Laboratory parameters 2nd order – depending on the results of the history, physical examination, etc. – for differential diagnostic clarification.

  • Protein electrophoresis in urine – method for proteinuria differentiation (protein excretion in urine).
  • Erythropoietin (synonyms: erythropoietin, EPO) – ↓ in renal anemia (due to diurnal fluctuations blood collection in the morning: 08.00 am – 10.00 am).
    • EPO is further decreased in:
      • AIDS
      • Tumor anemia
      • Polycythaemia vera
  • 1,25-Dihydroxy vitamin D (synonym: 1,25-OH-D3, calcitriol) – decreased in renal insufficiency, nephrotic syndrome.
  • Parathyroid hormone [renal insufficiency: PTH ↑ (hyperparathyroidism/parathyroid hyperfunction), Ca2+ ↓]
  • Uric acid ↑; Note: uric acid is 70-80% excreted by the kidneys (urinary).
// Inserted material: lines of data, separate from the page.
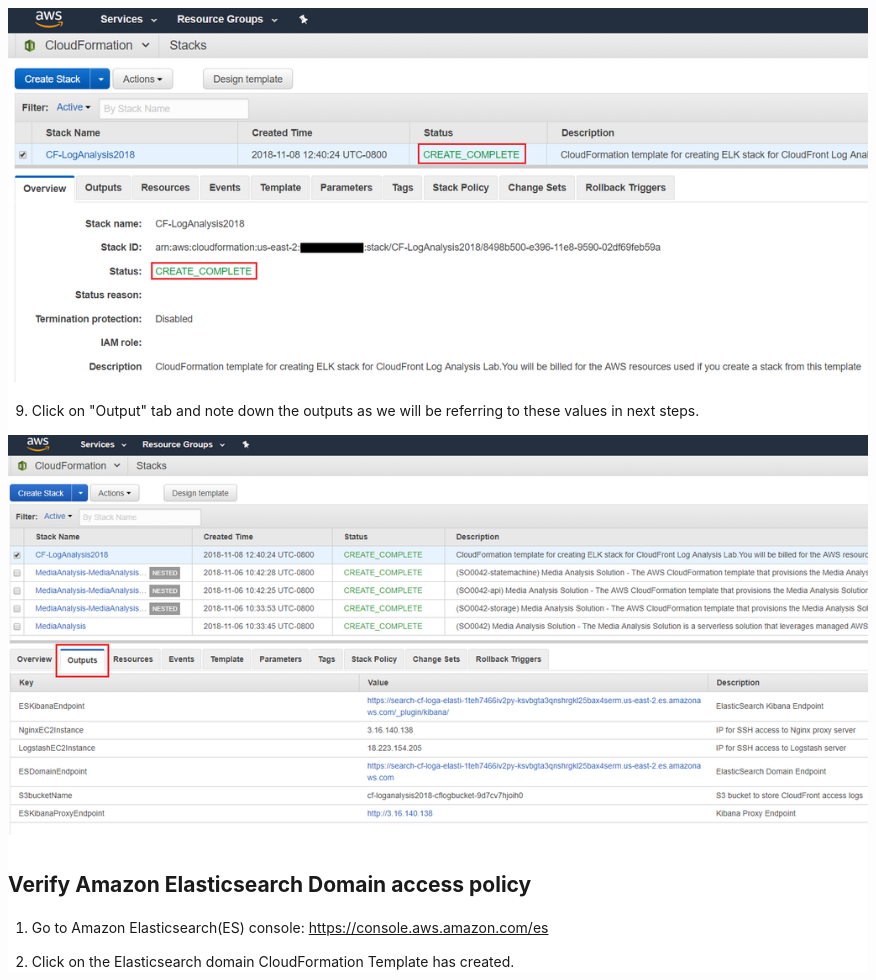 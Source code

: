 ![](assets/Cf4.png)

9. Click on "Output" tab and note down the outputs as we will be referring to these values in next steps.

![](assets/Cf5png.png)

## Verify Amazon Elasticsearch Domain access policy
1. Go to Amazon Elasticsearch(ES) console: https://console.aws.amazon.com/es 

2. Click on the Elasticsearch domain CloudFormation Template has created.
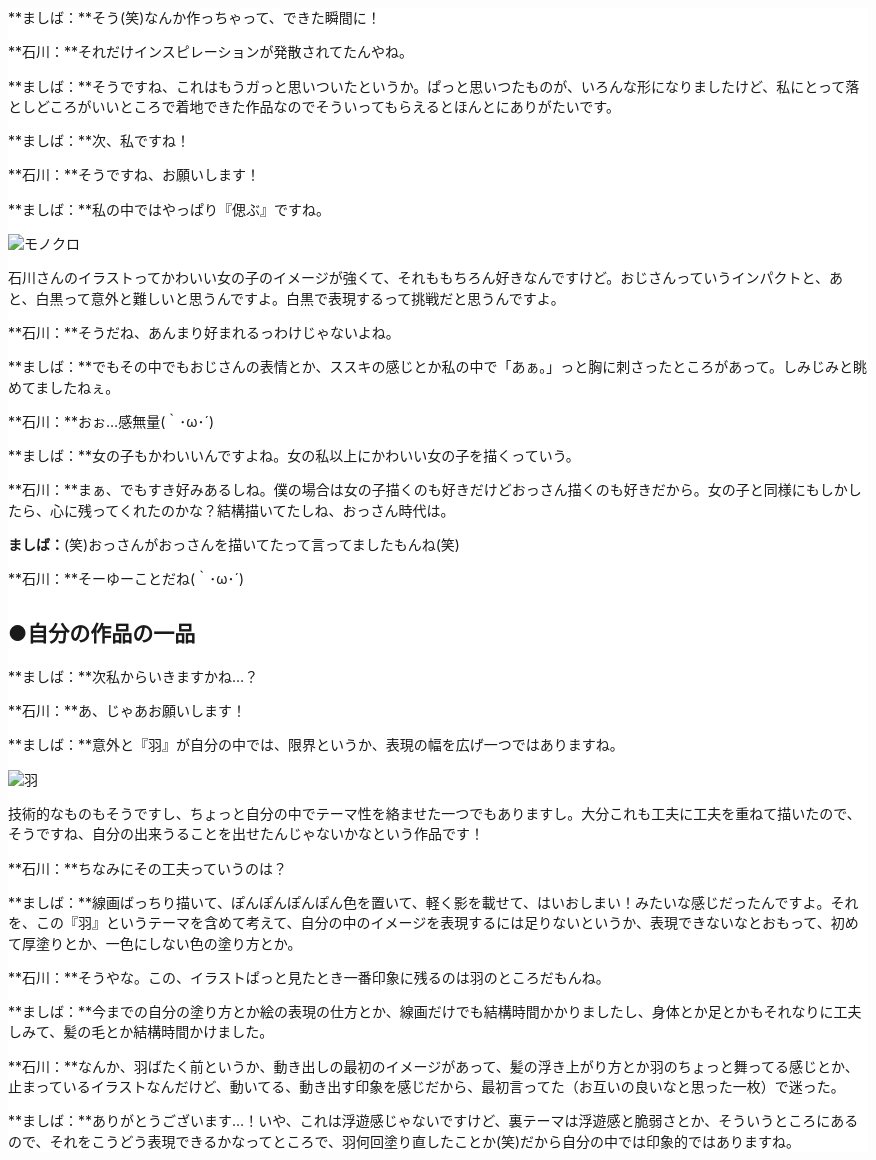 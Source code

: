 **ましば：**そう(笑)なんか作っちゃって、できた瞬間に！

**石川：**それだけインスピレーションが発散されてたんやね。

**ましば：**そうですね、これはもうガっと思いついたというか。ぱっと思いつたものが、いろんな形になりましたけど、私にとって落としどころがいいところで着地できた作品なのでそういってもらえるとほんとにありがたいです。



**ましば：**次、私ですね！

**石川：**そうですね、お願いします！

**ましば：**私の中ではやっぱり『偲ぶ』ですね。

![モノクロ](/img/偲ぶ.jpg "偲ぶ")

石川さんのイラストってかわいい女の子のイメージが強くて、それももちろん好きなんですけど。おじさんっていうインパクトと、あと、白黒って意外と難しいと思うんですよ。白黒で表現するって挑戦だと思うんですよ。

**石川：**そうだね、あんまり好まれるっわけじゃないよね。

**ましば：**でもその中でもおじさんの表情とか、ススキの感じとか私の中で「あぁ。」っと胸に刺さったところがあって。しみじみと眺めてましたねぇ。

**石川：**おぉ…感無量(｀･ω･´)

**ましば：**女の子もかわいいんですよね。女の私以上にかわいい女の子を描くっていう。

**石川：**まぁ、でもすき好みあるしね。僕の場合は女の子描くのも好きだけどおっさん描くのも好きだから。女の子と同様にもしかしたら、心に残ってくれたのかな？結構描いてたしね、おっさん時代は。

**ましば：**(笑)おっさんがおっさんを描いてたって言ってましたもんね(笑)

**石川：**そーゆーことだね(｀･ω･´)



## ●自分の作品の一品

**ましば：**次私からいきますかね…？

**石川：**あ、じゃあお願いします！

**ましば：**意外と『羽』が自分の中では、限界というか、表現の幅を広げ一つではありますね。

![羽](/img/羽.jpg "羽")

技術的なものもそうですし、ちょっと自分の中でテーマ性を絡ませた一つでもありますし。大分これも工夫に工夫を重ねて描いたので、そうですね、自分の出来うることを出せたんじゃないかなという作品です！

**石川：**ちなみにその工夫っていうのは？

**ましば：**線画ばっちり描いて、ぽんぽんぽんぽん色を置いて、軽く影を載せて、はいおしまい！みたいな感じだったんですよ。それを、この『羽』というテーマを含めて考えて、自分の中のイメージを表現するには足りないというか、表現できないなとおもって、初めて厚塗りとか、一色にしない色の塗り方とか。

**石川：**そうやな。この、イラストぱっと見たとき一番印象に残るのは羽のところだもんね。

**ましば：**今までの自分の塗り方とか絵の表現の仕方とか、線画だけでも結構時間かかりましたし、身体とか足とかもそれなりに工夫しみて、髪の毛とか結構時間かけました。

**石川：**なんか、羽ばたく前というか、動き出しの最初のイメージがあって、髪の浮き上がり方とか羽のちょっと舞ってる感じとか、止まっているイラストなんだけど、動いてる、動き出す印象を感じだから、最初言ってた（お互いの良いなと思った一枚）で迷った。

**ましば：**ありがとうございます…！いや、これは浮遊感じゃないですけど、裏テーマは浮遊感と脆弱さとか、そういうところにあるので、それをこうどう表現できるかなってところで、羽何回塗り直したことか(笑)だから自分の中では印象的ではありますね。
Monitoring of patients with renal disease not requiring dialysis [guideline: DEGAM]

  • Monitoring intervals should be agreed upon individually depending on CKD stage, proteinuria, diabetes mellitus, or hypertension.
  • Albumin-creatinine ratio or microalbuminuria only needs to be routinely checked in diabetes mellitus.
  • Serum hemoglobin should be checked once a year in patients without known anemia from stage G3b (GFR 30-44) and semiannually from stage G4 (GFR 15-29) to G5 (GFR < 15).
  • If the hemoglobin level is below 11 mg/dl, the iron status (serum ferritin level and serum transferrin saturation) should be checked.
  • Calcium, phosphate, parathyroid hormone, and vitamin D should be measured once starting at a CKD stage ≥ G4 and then monitored individually.

Further notes

  • * The Chronic Kidney Disease Epidemiology Collaboration (CKD-EPI) has redeveloped the MDRD formula, which includes the same four parameters but weights them differently. The CKD-EPI formula results in a decrease in the prevalence of renal failure (stage 3 to 5) from 8.7% to 6.3%.
  • The GFR calculated from the combination of cystatin C and creatinine is closer to the true GFR than that calculated from the individual parameters. It can be used to confirm chronic kidney disease.
  • Patients with chronic kidney disease and a GFR < 45 ml/min/1.73 m2 (CKD stage 3b or higher) should have serum calcium, phosphate, iPTH, and 25-OH vitamin D3 determined.